- _Task brief_: Please return every line of the records below that holds the word "integrate".

- _Pictures paired with source code_:
■ ■ ■

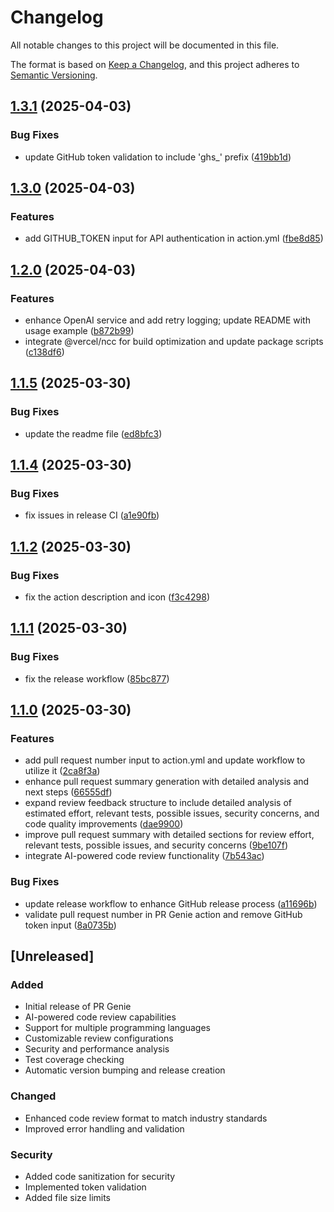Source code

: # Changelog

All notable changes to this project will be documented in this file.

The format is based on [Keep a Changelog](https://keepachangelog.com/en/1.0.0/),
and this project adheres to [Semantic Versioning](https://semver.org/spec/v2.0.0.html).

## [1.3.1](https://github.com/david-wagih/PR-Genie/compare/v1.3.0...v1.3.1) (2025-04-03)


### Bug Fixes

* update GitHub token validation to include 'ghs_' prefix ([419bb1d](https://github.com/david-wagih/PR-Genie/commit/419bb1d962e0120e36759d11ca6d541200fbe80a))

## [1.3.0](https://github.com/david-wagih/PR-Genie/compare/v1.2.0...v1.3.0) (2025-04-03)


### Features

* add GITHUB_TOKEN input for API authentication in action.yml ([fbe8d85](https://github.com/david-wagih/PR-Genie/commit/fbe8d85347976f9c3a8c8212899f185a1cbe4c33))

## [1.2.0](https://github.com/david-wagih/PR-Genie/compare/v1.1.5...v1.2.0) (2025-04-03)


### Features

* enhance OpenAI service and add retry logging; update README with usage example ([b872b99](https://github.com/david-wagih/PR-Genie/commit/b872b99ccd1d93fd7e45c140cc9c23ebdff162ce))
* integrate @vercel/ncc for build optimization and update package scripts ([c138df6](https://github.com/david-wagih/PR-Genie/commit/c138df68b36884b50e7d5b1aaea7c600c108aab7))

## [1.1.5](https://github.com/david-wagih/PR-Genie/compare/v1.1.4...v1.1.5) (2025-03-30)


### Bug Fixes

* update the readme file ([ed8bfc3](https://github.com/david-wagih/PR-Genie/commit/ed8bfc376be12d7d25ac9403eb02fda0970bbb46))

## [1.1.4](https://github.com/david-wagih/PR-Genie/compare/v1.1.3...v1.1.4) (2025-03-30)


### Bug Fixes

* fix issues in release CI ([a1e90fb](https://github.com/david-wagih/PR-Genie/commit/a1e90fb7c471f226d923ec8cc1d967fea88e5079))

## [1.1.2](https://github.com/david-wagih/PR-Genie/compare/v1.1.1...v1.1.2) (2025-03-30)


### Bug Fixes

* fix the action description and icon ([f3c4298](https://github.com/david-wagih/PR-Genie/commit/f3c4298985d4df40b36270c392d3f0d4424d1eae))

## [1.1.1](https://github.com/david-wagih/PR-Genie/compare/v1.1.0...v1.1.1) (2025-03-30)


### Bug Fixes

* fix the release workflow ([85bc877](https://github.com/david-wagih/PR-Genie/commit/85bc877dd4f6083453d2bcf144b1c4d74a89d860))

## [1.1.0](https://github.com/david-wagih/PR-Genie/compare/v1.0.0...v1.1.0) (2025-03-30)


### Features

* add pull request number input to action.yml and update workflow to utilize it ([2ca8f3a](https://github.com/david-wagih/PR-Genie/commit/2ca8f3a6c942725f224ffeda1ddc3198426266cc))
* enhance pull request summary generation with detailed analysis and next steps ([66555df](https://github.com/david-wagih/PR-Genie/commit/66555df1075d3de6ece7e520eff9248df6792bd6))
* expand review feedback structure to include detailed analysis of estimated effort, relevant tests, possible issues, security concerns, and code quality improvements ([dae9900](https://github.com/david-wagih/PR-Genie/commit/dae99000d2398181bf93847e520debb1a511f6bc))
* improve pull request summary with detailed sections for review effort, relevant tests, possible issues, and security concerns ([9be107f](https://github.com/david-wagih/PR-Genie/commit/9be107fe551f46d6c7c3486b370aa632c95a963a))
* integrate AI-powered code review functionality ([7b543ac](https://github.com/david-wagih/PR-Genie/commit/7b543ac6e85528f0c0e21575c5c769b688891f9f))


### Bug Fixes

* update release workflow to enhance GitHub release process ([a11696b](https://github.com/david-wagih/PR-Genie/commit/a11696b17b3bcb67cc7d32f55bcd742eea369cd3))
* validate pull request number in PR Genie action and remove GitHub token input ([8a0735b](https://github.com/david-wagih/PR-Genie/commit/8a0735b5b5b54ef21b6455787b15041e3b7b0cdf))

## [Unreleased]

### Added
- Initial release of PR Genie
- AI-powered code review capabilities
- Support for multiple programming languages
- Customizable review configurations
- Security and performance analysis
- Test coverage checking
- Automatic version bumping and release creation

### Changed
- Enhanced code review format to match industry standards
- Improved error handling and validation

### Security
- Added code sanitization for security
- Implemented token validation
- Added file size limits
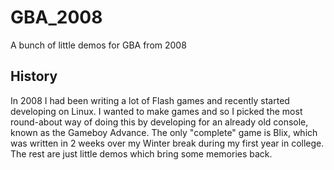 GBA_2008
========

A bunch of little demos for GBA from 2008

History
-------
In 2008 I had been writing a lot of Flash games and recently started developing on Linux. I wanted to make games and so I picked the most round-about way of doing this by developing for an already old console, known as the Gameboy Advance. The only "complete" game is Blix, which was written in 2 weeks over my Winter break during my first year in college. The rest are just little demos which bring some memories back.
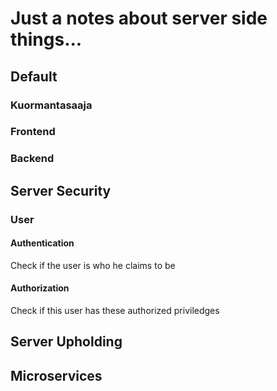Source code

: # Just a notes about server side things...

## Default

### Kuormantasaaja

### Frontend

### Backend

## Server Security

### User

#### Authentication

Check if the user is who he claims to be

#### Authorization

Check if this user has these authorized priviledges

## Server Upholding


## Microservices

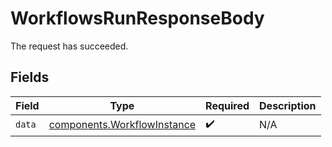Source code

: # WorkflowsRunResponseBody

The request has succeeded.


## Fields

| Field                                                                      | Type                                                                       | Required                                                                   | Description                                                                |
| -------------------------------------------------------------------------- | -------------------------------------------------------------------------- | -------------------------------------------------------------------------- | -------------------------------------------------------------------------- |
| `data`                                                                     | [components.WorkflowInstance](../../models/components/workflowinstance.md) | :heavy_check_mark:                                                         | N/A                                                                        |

■ ■ ■

- _Solution for this problem_:
* integrate @vercel/ncc for build optimization and update package scripts ([c138df6](https://github.com/david-wagih/PR-Genie/commit/c138df68b36884b50e7d5b1aaea7c600c108aab7))
* integrate AI-powered code review functionality ([7b543ac](https://github.com/david-wagih/PR-Genie/commit/7b543ac6e85528f0c0e21575c5c769b688891f9f))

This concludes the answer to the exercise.